A second rule of thumb is: the more characters, the better. Use at least 10, indeed alternating upper and lower case letters, numbers and punctuation.

This really doesn’t have to be complicated, like “VdL_84H*-@0qR. On the contrary, three random words or a short phrase are just as smart, as long as you don’t use parts of your username, or your company or family name, for example.

Choose, for example, ‘frypan-COOKIE-racecar’: 27 characters, a mix of upper and lower case letters, two punctuation marks; virtually unbreakable. Provided you keep it to yourself, of course. But rest assured, you don’t have to remember all those different combinations by yourself. How? Check out the next tip.

Password managers are apps that act as vaults for all your passwords. This digital vault is in turn locked with an overarching password. You can use them to store your existing passwords, and to automatically come up with new strong passwords for you. We recommend KeePass or 1Password.

There are also many antivirus software providers and VPN clients that offer a package that includes a password manager. A kind of all-in-one security package for the home, in other words! Services we recommend are NordVPN and Bitdefender.

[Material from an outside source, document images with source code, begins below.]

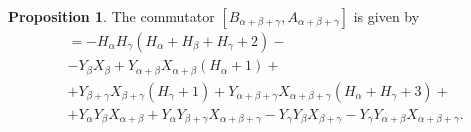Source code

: \documentclass[twoside,a4paper,12pt]{article}
\theoremstyle{definition}
\newtheorem{proposition}{Proposition}
\begin{document}
\begin{proposition}\label{baabc}
	The commutator $[B_{\alpha+\beta+\gamma},A_{\alpha+\beta+\gamma}]$ is given
	by
	\begin{align*}
		[B_{\alpha+\beta+\gamma},A_{\alpha+\beta+\gamma}]&
		=-H_\alpha H_\gamma(H_\alpha+H_\beta+H_\gamma+2)-\\
		&-Y_\beta X_\beta+Y_{\alpha+\beta}X_{\alpha+\beta}(H_\alpha+1)+\\
		&+Y_{\beta+\gamma}X_{\beta+\gamma}(H_\gamma+1)
		+Y_{\alpha+\beta+\gamma}X_{\alpha+\beta+\gamma}(H_\alpha+H_\gamma+3)+\\
		&+Y_\alpha Y_\beta X_{\alpha+\beta}
		+Y_\alpha Y_{\beta+\gamma}X_{\alpha+\beta+\gamma}
		-Y_\gamma Y_\beta X_{\beta+\gamma}
		-Y_\gamma Y_{\alpha+\beta}X_{\alpha+\beta+\gamma}.
	\end{align*}
\end{proposition}
\end{document}
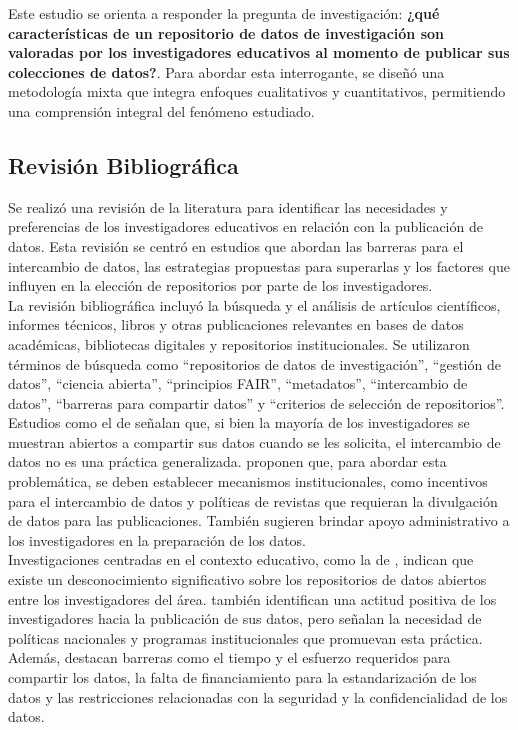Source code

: \documentclass[runningheads]{llncs}
\begin{document}
Este estudio se orienta a responder la pregunta de investigación: \textbf{¿qué características de un repositorio de datos de investigación son valoradas por los investigadores educativos al momento de publicar sus colecciones de datos?}. Para abordar esta interrogante, se diseñó una metodología mixta que integra enfoques cualitativos y cuantitativos, permitiendo una comprensión integral del fenómeno estudiado.\\

\subsection{Revisión Bibliográfica}
Se realizó una revisión de la literatura para identificar las necesidades y preferencias de los investigadores educativos en relación con la publicación de datos. Esta revisión se centró en estudios que abordan las barreras para el intercambio de datos, las estrategias propuestas para superarlas y los factores que influyen en la elección de repositorios por parte de los investigadores.\\
La revisión bibliográfica incluyó la búsqueda y el análisis de artículos científicos, informes técnicos, libros y otras publicaciones relevantes en bases de datos académicas, bibliotecas digitales y repositorios institucionales. Se utilizaron términos de búsqueda como ``repositorios de datos de investigación'', ``gestión de datos'', ``ciencia abierta'', ``principios FAIR'', ``metadatos'', ``intercambio de datos'', ``barreras para compartir datos'' y ``criterios de selección de repositorios''.\\

Estudios como el de \cite{barczak2022} señalan que, si bien la mayoría de los investigadores se muestran abiertos a compartir sus datos cuando se les solicita, el intercambio de datos no es una práctica generalizada. \cite{barczak2022} proponen que, para abordar esta problemática, se deben establecer mecanismos institucionales, como incentivos para el intercambio de datos y políticas de revistas que requieran la divulgación de datos para las publicaciones. También sugieren brindar apoyo administrativo a los investigadores en la preparación de los datos.\\

Investigaciones centradas en el contexto educativo, como la de \cite{casali2022open}, indican que existe un desconocimiento significativo sobre los repositorios de datos abiertos entre los investigadores del área. \cite{casali2022open} también identifican una actitud positiva de los investigadores hacia la publicación de sus datos, pero señalan la necesidad de políticas nacionales y programas institucionales que promuevan esta práctica. Además, destacan barreras como el tiempo y el esfuerzo requeridos para compartir los datos, la falta de financiamiento para la estandarización de los datos y las restricciones relacionadas con la seguridad y la confidencialidad de los datos.\\
\end{document}
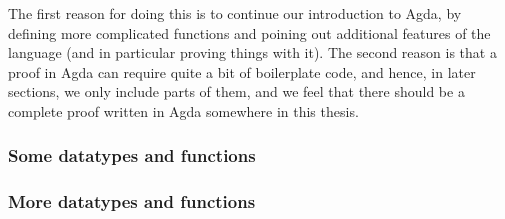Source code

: The first reason for doing this is to continue our introduction to Agda, by defining more complicated functions and poining out additional features of the language (and in particular proving things with it). The second reason is that a proof in Agda can require quite a bit of boilerplate code, and hence, in later sections, we only include parts of them, and we feel that there should be a complete proof written in Agda somewhere in this thesis.
\subsubsection{Some datatypes and functions}


\subsubsection{More datatypes and functions}
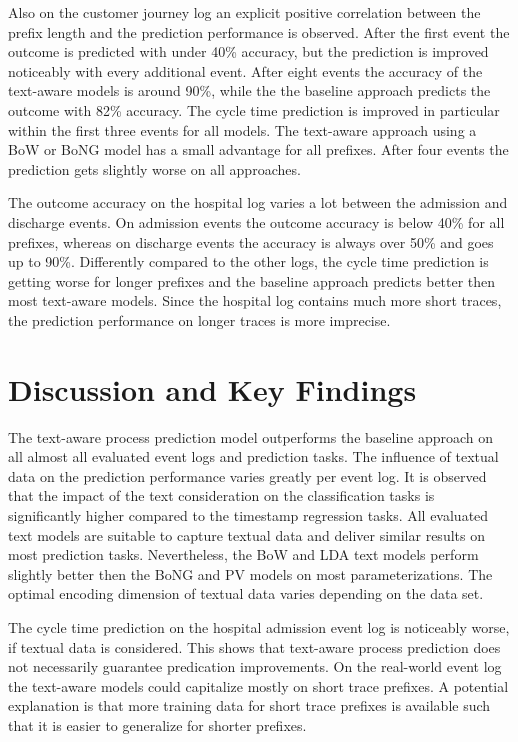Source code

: Also on the customer journey log an explicit positive correlation between the prefix length and the prediction performance is observed.
After the first event the outcome is predicted with under 40\% accuracy, but the prediction is improved noticeably with every additional event.
After eight events the accuracy of the text-aware models is around 90\%, while the the baseline approach predicts the outcome with 82\% accuracy.
The cycle time prediction is improved in particular within the first three events for all models.
The text-aware approach using a BoW or BoNG model has a small advantage for all prefixes.
After four events the prediction gets slightly worse on all approaches.

The outcome accuracy on the hospital log varies a lot between the admission and discharge events.
On admission events the outcome accuracy is below 40\% for all prefixes, whereas on discharge events the accuracy is always over 50\% and goes up to 90\%.
Differently compared to the other logs, the cycle time prediction is getting worse for longer prefixes and the baseline approach predicts better then most text-aware models.
Since the hospital log contains much more short traces, the prediction performance on longer traces is more imprecise.
 


\section{Discussion and Key Findings}

The text-aware process prediction model outperforms the baseline approach on all almost all evaluated event logs and prediction tasks.
The influence of textual data on the prediction performance varies greatly per event log.
It is observed that the impact of the text consideration on the classification tasks is significantly higher compared to the timestamp regression tasks.
All evaluated text models are suitable to capture textual data and deliver similar results on most prediction tasks.
Nevertheless, the BoW and LDA text models perform slightly better then the BoNG and PV models on most parameterizations.
The optimal encoding dimension of textual data varies depending on the data set.

The cycle time prediction on the hospital admission event log is noticeably worse, if textual data is considered.
This shows that text-aware process prediction does not necessarily guarantee predication improvements.
On the real-world event log the text-aware models could capitalize mostly on short trace prefixes.
A potential explanation is that more training data for short trace prefixes is available such that it is easier to generalize for shorter prefixes.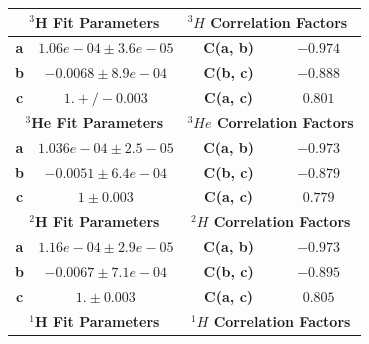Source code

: \documentclass[final,5p,times,twocolumn,balance]{elsarticle}
\begin{document}
\begin{table}[!h]
\begin{tabular}{|c|c|l|c|c|l|}
\hline
\multicolumn{3}{|c|}{\textbf{$^{3}$H Fit Parameters}}                                & \multicolumn{3}{l|}{\textbf{$^{3}H$ Correlation Factors}}    \\ \hline
\textbf{a}              & \multicolumn{2}{c|}{$1.06e-04 \pm 3.6e-05$}                & \textbf{C(a, b)}             & \multicolumn{2}{c|}{$-0.974$} \\ \hline
\textbf{b}              & \multicolumn{2}{c|}{$-0.0068 \pm 8.9e-04$}                 & \textbf{C(b, c)}             & \multicolumn{2}{c|}{$-0.888$} \\ \hline
\textbf{c}              & \multicolumn{2}{c|}{$1. +/- 0.003$}                        & \textbf{C(a, c)}             & \multicolumn{2}{c|}{$0.801$}  \\ \hline
\multicolumn{3}{|c|}{\textbf{$^{3}$He Fit Parameters}}                               & \multicolumn{3}{c|}{\textbf{$^{3}He$ Correlation Factors}}   \\ \hline
\textbf{a}              & \multicolumn{2}{c|}{$1.036e-04\pm 2.5-05$}                 & \textbf{C(a, b)}                      & \multicolumn{2}{c|}{$-0.973$} \\ \hline
\textbf{b}              & \multicolumn{2}{c|}{$-0.0051 \pm 6.4e-04$}                 & \textbf{C(b, c)}                      & \multicolumn{2}{c|}{$-0.879$} \\ \hline
\textbf{c}              & \multicolumn{2}{c|}{$1 \pm 0.003$}                         & \textbf{C(a, c)}                     & \multicolumn{2}{c|}{$0.779$}  \\ \hline
\multicolumn{3}{|c|}{\textbf{$^{2}$H Fit Parameters}}                                & \multicolumn{3}{c|}{\textbf{$^{2}H$ Correlation Factors}}    \\ \hline
\textbf{a}              & \multicolumn{2}{c|}{$1.16e-04 \pm 2.9e-05$} & \textbf{C(a, b)}             & \multicolumn{2}{c|}{$-0.973$} \\ \hline
\textbf{b}              & \multicolumn{2}{c|}{$-0.0067 \pm 7.1e-04$}                 & \textbf{C(b, c)}             & \multicolumn{2}{c|}{$-0.895$} \\ \hline
\textbf{c}              & \multicolumn{2}{c|}{$1. \pm 0.003$}                        & \textbf{C(a, c)}             & \multicolumn{2}{c|}{$0.805$}  \\ \hline
\multicolumn{3}{|c|}{\textbf{$^{1}$H Fit Parameters}}                                & \multicolumn{3}{c|}{\textbf{$^{1}H$ Correlation Factors}}    \\ \hline

\end{tabular}
\end{table}
\end{document}

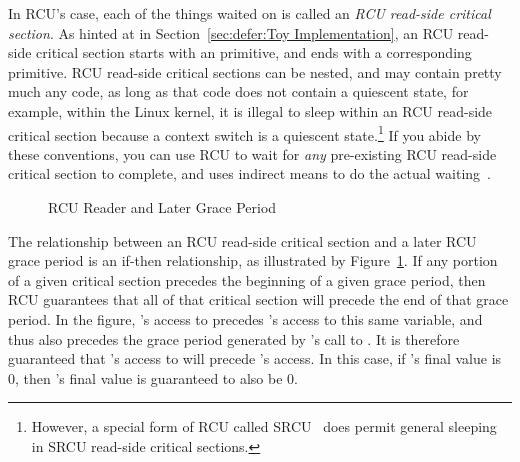 In RCU's case, each of the things waited on is called an
\emph{RCU read-side critical section}.
As hinted at in
Section~\ref{sec:defer:Toy Implementation}, an RCU read-side critical
section starts with an  primitive, and ends with a
corresponding  primitive.
RCU read-side critical sections can be nested, and may contain pretty
much any code, as long as that code does not contain a quiescent state,
for example, within the Linux kernel, it is illegal to sleep within
an RCU read-side critical section because a context switch is a quiescent
state.\footnote{
	However, a special form of RCU called SRCU~\cite{PaulEMcKenney2006c}
	does permit general sleeping in SRCU read-side critical sections.}
If you abide by these conventions, you can use RCU to wait for \emph{any}
pre-existing RCU read-side critical section to complete, and
 uses indirect means to do the actual
waiting~\cite{MathieuDesnoyers2012URCU,McKenney:2013:SDS:2483852.2483867}.

\begin{figure}[tbp]
\centering
{}
\caption{RCU Reader and Later Grace Period}
\label{fig:defer:RCU Reader and Later Grace Period}
\end{figure}

The relationship between an RCU read-side critical section and a later
RCU grace period is an if-then relationship, as illustrated by
Figure~\ref{fig:defer:RCU Reader and Later Grace Period}.
If any portion of a given critical section precedes the beginning of
a given grace period, then RCU guarantees that all of that critical
section will precede the end of that grace period.
In the figure, 's access to  precedes 's access
to this same variable, and thus also precedes the grace period generated
by 's call to .
It is therefore guaranteed that 's access to  will precede
's access.
In this case, if 's final value is 0, then 's final value
is guaranteed to also be 0.

\QuickQuizEnd

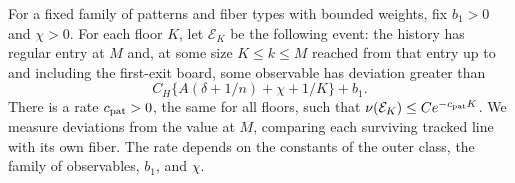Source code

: \begin{proposicion}\label{prop:concentracion-meso}
For a fixed family of patterns and fiber types with bounded weights, fix $b_1>0$ and $\chi>0$.
For each floor $K$, let $\mathcal E_K$ be the following event: the history has regular entry at $M$
and, at some size $K\le k\le M$ reached from that entry up to and including the first-exit board,
some observable has deviation greater than
\[
 C_H\{A(\delta+1/n)+\chi+1/K\}+b_1 .
\]
There is a rate $c_{\rm pat}>0$, the same for all floors, such that
$\nu(\mathcal E_K)\le C e^{-c_{\rm pat}K}$. We measure deviations from the value at $M$, comparing
each surviving tracked line with its own fiber.
The rate depends on the constants of the outer class, the family of observables, $b_1$, and $\chi$.
\end{proposicion}
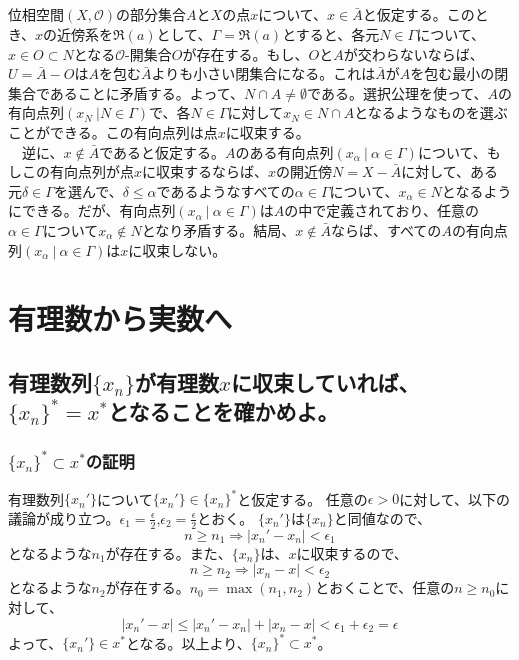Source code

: \documentclass{jsarticle}
\begin{document}
\subsection{}
位相空間$(X,\mathcal{O})$の部分集合$A$と$X$の点$x$について、$x\in\bar{A}$と仮定する。このとき、$x$の近傍系を$\mathfrak{R}(a)$として、$\Gamma=\mathfrak{R}(a)$とすると、各元$N\in\Gamma$について、$x\in O\subset N$となる$\mathcal{O}$-開集合$O$が存在する。もし、$O$と$A$が交わらないならば、$U=\bar{A}-O$は$A$を包む$\bar{A}$よりも小さい閉集合になる。これは$\bar{A}$が$A$を包む最小の閉集合であることに矛盾する。よって、$N\cap A\neq\emptyset$である。選択公理を使って、$A$の有向点列$(x_N\ | N\in\Gamma)$で、各$N\in\Gamma$に対して$x_N\in N\cap A$となるようなものを選ぶことができる。この有向点列は点$x$に収束する。\\
　逆に、$x\notin \bar{A}$であると仮定する。$A$のある有向点列$(x_\alpha\ |\ \alpha\in\Gamma)$について、もしこの有向点列が点$x$に収束するならば、$x$の開近傍$N=X-\bar{A}$に対して、ある元$\delta\in\Gamma$を選んで、$\delta\leq\alpha$であるようなすべての$\alpha\in\Gamma$について、$x_\alpha\in N$となるようにできる。だが、有向点列$(x_\alpha\ |\ \alpha\in\Gamma)$は$A$の中で定義されており、任意の$\alpha\in\Gamma$について$x_\alpha\notin N$となり矛盾する。結局、$x\notin\bar{A}$ならば、すべての$A$の有向点列$(x_\alpha\ |\ \alpha\in\Gamma)$は$x$に収束しない。


















\newpage
\appendix
\section{有理数から実数へ}
\subsection{有理数列$\{x_n\}$が有理数$x$に収束していれば、$\{x_n\}^*=x^*$となることを確かめよ。}
\subsubsection{$\{x_n\}^*\subset x^*$の証明}
有理数列$\{x_n'\}$について$\{x_n'\}\in\{x_n\}^*$と仮定する。
任意の$\epsilon>0$に対して、以下の議論が成り立つ。$\epsilon_1=\frac{\epsilon}{2}$,$\epsilon_2=\frac{\epsilon}{2}$とおく。
$\{x_n'\}$は$\{x_n\}$と同値なので、
\[n\geq n_1 \Longrightarrow|x_n'-x_n|<\epsilon_1\]
となるような$n_1$が存在する。また、$\{x_n\}$は、$x$に収束するので、
\[n\geq n_2 \Longrightarrow|x_n-x|<\epsilon_2\]
となるような$n_2$が存在する。$n_0=\max(n_1,n_2)$とおくことで、任意の$n\geq n_0$に対して、
\[|x_n'-x|\leq |x_n'-x_n|+|x_n-x| < \epsilon_1+\epsilon_2 =\epsilon\]
よって、$\{x_n'\}\in x^*$となる。以上より、$\{x_n\}^*\subset x^*$。
\end{document}
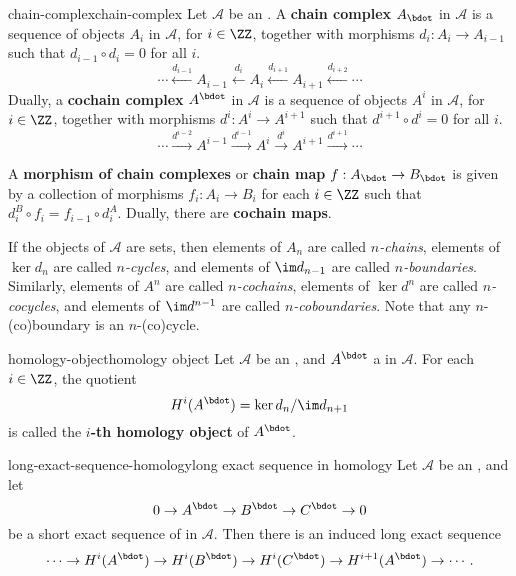 \begin{topic}{chain-complex}{chain-complex}
    Let $\mathcal{A}$ be an . A \textbf{chain complex} $A_\bdot$ in $\mathcal{A}$ is a sequence of objects $A_i$ in $\mathcal{A}$, for $i \in \ZZ$, together with morphisms $d_i : A_i \to A_{i - 1}$ such that $d_{i - 1} \circ d_i = 0$ for all $i$.
    \[ \cdots \xleftarrow{d_{i - 1}} A_{i - 1} \xleftarrow{d_i} A_i \xleftarrow{d_{i + 1}} A_{i + 1} \xleftarrow{d_{i + 2}} \cdots \]
    Dually, a \textbf{cochain complex} $A^\bdot$ in $\mathcal{A}$ is a sequence of objects $A^i$ in $\mathcal{A}$, for $i \in \ZZ$, together with morphisms $d^i : A^i \to A^{i + 1}$ such that $d^{i + 1} \circ d^i = 0$ for all $i$.
    \[ \cdots \xrightarrow{d^{i - 2}} A^{i - 1} \xrightarrow{d^{i - 1}} A^i \xrightarrow{d^i} A^{i + 1} \xrightarrow{d^{i + 1}} \cdots \]
    
    A \textbf{morphism of chain complexes} or \textbf{chain map} $f : A_\bdot \to B_\bdot$ is given by a collection of morphisms $f_i : A_i \to B_i$ for each $i \in \ZZ$ such that $d^B_i \circ f_i = f_{i - 1} \circ d^A_i$. Dually, there are \textbf{cochain maps}.
    
    If the objects of $\mathcal{A}$ are sets, then elements of $A_n$ are called \textit{$n$-chains}, elements of $\ker d_n$ are called \textit{$n$-cycles}, and elements of $\im d_{n - 1}$ are called \textit{$n$-boundaries}. Similarly, elements of $A^n$ are called \textit{$n$-cochains}, elements of $\ker d^n$ are called \textit{$n$-cocycles}, and elements of $\im d^{n - 1}$ are called \textit{$n$-coboundaries}. Note that any $n$-(co)boundary is an $n$-(co)cycle.
\end{topic}

\begin{topic}{homology-object}{homology object}
    Let $\mathcal{A}$ be an , and $A^\bdot$ a  in $\mathcal{A}$. For each $i \in \ZZ$, the quotient
    \[ H^i(A^\bdot) = \ker d_n / \im d_{n + 1} \]
    is called the \textbf{$i$-th homology object} of $A^\bdot$.
\end{topic}

\begin{topic}{long-exact-sequence-homology}{long exact sequence in homology}
    Let $\mathcal{A}$ be an , and let
    \[ 0 \rightarrow A^\bdot \rightarrow B^\bdot \rightarrow C^\bdot \rightarrow 0 \]
    be a short exact sequence of  in $\mathcal{A}$. Then there is an induced long exact sequence
    \[ \cdots \rightarrow H^i(A^\bdot) \rightarrow H^i(B^\bdot) \rightarrow H^i(C^\bdot) \rightarrow H^{i + 1}(A^\bdot) \rightarrow \cdots . \]
\end{topic}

You’ve probably seen it before: two-factor authentication (2FA, also referred to as multi-factor authentication), an extra layer of security. 2FA reduces the risk of a hacker gaining access to your online accounts by adding a second step to that password.

You can use two-factor authentication in one of three different ways; with something you know, something you have or something you are. For example, in addition to entering your password, you have to answer a specific question that only you would know, provide a code that appears on your phone, or show a biometric (fingerprint or facial recognition).

Most websites have made 2FA available from the accounts’ security settings, but you have to turn on that feature yourself.

The easiest way to read up on it and get started is through the website authy.com – a provider that provides how to set up 2FA for various services via a practical guide. A simple and smart way to lock the digital door more firmly.

You’ve probably heard of haveibeenpwned.com, the website where you can check whether your e-maildata has been leaked in a known or lesser-known data breach.

ScatteredSecrets.com offers the same insights into data breaches and also covers dating sites, for example. There are billions of leaked passwords in the database. You can instantly query whether your e-mail was involved in a leak, and just as with haveibeenpwned you can set up notifications in case your e-mail turns up in future incidents. 

The difference with havibeenpwned is that when account information has leaked, you also get to see which password has become public – or at least potentially findable on the Internet – in the process. The idea is that it’s important to find out which of your passwords are on the street, so you know which ones you should never use anywhere else.